Tourist hotels once offered elephant trunk steaks, but as sensibilities on wildlife and conservation changed they were withdrawn – much as American circuses are now phasing out performing elephants because of “customer resistance.” Crocodile tail steaks, tasting somewhere between pork and fresh water fish, were on offer too – eat a crocodile before it eats you, was the gimmick – but they are no longer sought after by discerning diners. When a crocodile is in danger or is killed, mainly for designer handbags and the like these days, it urinates a toxic ammonia from beneath the fleshiest part of the tail which must be thoroughly cleaned of the poison before stripping off the reptilian scales and cooking.

The meat of the herbivorous hippopotamus, on the other hand, is like the best beef money can buy, according to those familiar with it. The elephant also is a herbivore, eating up to 300 kilograms of fodder a day, mainly the leaves of trees and shrubs and not the rich variety of succulents, shoots, grassy outcrops and shoreline shrubs the hippo eats on its nocturnal forays to graze on land. Even with its enormous mouth, it does not eat fish or marine life.
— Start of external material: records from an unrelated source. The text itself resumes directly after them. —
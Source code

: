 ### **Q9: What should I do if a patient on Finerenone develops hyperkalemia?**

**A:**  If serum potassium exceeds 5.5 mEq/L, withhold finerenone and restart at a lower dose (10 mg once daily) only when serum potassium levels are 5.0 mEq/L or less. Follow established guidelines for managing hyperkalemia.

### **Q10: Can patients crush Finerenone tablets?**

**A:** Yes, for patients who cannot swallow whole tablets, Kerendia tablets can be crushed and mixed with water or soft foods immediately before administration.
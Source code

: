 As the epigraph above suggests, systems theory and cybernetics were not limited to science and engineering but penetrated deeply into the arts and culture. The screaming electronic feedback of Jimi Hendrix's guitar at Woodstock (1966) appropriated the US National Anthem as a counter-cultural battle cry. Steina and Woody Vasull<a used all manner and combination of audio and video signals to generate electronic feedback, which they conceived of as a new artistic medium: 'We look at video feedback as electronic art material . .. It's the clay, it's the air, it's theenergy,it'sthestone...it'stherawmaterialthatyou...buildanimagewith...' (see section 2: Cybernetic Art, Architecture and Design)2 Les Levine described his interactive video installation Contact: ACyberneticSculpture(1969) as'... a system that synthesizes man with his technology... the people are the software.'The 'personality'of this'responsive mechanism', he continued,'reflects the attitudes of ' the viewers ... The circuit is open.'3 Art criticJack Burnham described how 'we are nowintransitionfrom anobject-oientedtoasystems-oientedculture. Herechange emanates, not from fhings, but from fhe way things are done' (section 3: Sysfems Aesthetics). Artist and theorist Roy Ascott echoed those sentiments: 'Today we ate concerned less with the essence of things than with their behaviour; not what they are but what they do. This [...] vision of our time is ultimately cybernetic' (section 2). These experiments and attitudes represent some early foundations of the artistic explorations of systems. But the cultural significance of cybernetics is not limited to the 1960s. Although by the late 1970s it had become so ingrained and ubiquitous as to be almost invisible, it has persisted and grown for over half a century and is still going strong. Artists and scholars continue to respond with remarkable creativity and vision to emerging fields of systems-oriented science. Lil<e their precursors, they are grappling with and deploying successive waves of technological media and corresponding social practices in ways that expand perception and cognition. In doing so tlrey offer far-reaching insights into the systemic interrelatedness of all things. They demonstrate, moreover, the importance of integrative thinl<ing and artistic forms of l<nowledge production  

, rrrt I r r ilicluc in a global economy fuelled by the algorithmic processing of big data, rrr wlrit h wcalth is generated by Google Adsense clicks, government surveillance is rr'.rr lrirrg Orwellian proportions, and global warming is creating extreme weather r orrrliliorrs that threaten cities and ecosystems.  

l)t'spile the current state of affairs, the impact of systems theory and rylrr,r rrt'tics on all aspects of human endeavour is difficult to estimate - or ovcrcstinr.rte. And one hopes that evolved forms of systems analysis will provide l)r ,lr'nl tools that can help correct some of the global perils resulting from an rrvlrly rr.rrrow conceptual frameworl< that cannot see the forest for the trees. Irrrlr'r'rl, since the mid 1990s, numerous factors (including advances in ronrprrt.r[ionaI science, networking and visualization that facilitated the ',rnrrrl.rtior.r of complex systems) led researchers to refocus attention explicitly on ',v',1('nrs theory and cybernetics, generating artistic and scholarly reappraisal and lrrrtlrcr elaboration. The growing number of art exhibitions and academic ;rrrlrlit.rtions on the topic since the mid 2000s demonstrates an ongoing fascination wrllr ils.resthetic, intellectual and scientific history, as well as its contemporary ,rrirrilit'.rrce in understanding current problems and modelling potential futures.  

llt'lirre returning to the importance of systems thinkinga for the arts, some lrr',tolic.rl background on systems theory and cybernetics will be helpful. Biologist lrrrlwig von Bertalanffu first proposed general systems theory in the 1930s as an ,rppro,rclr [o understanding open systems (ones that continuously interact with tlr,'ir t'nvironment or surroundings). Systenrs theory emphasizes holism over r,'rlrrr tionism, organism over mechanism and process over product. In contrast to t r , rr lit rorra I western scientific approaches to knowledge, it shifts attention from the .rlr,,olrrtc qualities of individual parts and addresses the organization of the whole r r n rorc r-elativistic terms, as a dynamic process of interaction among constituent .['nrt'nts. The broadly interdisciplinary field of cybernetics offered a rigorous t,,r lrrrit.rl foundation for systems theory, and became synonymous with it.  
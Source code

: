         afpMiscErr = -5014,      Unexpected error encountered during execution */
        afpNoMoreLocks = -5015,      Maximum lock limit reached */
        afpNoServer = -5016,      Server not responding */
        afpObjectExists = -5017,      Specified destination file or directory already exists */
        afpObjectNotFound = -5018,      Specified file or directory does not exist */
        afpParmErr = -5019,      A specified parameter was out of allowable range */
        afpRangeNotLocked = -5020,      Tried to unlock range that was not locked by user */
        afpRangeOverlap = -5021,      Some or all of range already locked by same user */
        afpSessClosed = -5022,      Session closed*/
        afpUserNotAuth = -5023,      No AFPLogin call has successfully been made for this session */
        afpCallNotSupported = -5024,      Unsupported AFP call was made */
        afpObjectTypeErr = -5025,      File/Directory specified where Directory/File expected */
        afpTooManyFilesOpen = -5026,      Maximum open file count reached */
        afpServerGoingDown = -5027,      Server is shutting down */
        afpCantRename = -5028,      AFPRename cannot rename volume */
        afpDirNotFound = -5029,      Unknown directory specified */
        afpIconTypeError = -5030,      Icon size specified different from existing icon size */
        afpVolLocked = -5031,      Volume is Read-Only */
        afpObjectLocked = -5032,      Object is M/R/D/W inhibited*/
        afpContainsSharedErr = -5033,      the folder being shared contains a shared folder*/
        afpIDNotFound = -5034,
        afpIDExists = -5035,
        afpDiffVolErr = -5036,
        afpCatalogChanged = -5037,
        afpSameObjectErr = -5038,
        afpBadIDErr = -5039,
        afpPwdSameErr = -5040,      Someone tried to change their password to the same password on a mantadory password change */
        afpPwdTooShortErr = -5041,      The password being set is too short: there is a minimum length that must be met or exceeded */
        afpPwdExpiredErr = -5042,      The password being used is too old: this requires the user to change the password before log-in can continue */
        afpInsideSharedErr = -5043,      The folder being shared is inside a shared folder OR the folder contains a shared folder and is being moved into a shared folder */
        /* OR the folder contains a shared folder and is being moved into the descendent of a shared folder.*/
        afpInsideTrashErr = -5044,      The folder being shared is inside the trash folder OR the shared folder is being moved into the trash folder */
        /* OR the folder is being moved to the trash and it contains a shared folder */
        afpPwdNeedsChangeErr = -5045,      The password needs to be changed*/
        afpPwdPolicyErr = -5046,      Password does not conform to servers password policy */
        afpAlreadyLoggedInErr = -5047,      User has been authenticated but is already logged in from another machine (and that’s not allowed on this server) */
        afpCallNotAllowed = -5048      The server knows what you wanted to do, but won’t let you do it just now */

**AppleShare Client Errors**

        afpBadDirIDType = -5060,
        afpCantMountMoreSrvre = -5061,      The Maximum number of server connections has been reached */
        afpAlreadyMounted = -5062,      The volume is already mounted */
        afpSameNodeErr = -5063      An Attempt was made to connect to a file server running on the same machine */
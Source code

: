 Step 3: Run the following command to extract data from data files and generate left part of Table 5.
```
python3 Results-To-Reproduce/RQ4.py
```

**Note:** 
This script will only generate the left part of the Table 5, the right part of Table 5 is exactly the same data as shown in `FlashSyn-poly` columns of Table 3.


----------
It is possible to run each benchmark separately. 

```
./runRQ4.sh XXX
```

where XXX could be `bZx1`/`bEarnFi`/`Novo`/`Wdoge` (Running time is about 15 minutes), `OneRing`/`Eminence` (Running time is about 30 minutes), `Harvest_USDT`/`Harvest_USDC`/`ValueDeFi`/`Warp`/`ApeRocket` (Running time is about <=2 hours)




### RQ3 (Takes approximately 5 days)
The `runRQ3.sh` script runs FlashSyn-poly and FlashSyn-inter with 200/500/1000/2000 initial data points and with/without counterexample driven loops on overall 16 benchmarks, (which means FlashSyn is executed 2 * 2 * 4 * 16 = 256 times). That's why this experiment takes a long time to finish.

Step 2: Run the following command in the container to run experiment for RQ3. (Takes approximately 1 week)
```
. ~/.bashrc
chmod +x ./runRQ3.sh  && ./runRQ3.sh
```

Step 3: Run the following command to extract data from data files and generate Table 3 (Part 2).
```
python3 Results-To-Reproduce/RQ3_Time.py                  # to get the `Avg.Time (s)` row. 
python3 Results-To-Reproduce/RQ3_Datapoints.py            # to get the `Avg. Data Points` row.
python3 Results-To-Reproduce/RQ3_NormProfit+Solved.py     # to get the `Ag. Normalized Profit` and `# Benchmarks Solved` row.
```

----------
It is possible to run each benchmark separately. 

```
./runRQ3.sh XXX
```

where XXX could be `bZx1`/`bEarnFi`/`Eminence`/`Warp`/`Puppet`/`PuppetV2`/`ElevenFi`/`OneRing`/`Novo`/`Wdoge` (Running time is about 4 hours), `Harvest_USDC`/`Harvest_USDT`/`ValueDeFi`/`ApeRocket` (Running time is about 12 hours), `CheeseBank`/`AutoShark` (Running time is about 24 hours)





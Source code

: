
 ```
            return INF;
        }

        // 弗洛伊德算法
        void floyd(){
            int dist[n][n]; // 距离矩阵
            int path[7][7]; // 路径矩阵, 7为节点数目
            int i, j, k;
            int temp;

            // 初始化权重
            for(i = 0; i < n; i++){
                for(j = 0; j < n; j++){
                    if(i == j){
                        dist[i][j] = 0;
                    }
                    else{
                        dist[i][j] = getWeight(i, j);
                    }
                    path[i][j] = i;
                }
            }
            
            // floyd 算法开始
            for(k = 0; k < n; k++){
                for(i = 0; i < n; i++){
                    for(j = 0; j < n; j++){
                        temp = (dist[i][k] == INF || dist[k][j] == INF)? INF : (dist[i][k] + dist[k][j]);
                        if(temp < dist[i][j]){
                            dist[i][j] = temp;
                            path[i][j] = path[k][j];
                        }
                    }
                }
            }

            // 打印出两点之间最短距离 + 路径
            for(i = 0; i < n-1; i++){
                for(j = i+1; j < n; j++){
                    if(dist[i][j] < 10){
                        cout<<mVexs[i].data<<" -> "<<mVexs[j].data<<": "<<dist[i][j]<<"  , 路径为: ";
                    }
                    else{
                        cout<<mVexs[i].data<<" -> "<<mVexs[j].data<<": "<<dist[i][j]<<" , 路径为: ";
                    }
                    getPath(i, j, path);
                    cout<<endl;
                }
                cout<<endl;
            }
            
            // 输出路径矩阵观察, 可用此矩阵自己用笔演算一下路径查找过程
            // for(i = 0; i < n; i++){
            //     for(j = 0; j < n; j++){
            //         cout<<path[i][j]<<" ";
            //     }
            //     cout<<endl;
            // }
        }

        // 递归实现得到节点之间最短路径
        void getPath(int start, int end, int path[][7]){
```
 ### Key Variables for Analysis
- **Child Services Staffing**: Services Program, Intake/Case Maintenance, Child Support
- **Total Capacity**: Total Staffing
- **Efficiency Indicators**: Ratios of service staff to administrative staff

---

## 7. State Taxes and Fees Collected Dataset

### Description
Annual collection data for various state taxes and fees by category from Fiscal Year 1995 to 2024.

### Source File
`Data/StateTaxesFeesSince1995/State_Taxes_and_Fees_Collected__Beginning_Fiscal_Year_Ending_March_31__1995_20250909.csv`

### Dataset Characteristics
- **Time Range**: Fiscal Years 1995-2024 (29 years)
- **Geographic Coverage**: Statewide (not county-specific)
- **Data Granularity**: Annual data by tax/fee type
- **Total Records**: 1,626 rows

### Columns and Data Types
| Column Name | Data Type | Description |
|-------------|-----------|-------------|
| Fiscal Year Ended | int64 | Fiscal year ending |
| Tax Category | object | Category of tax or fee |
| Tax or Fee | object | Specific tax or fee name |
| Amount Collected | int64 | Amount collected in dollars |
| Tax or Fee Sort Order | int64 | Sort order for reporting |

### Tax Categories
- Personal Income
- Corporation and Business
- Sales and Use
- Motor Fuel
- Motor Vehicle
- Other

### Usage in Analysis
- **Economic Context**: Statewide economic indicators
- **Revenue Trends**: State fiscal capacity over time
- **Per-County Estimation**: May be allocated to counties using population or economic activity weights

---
(See Mutoko Madness by Angus Shaw, Boundary Books, page 8):

“Nightfall would signal the vegetarian hippo’s turn to emerge from the water to feed. In our legend, the hippo was the last animal to be created and was made up from the leftovers of others created before him. The hippo hated himself because he thought he was fat and ugly and begged the creator to allow him to live in the water. Permission was denied because with such a big mouth he would devour all the fish. He promised to eat nothing in the water and emerge at night to graze on God’s grass and shrubs. The creator again denied him permission to live in the water unless another promise was kept. The hippo would scatter his dung on the land so all creatures could ensure there were no fish bones in it.”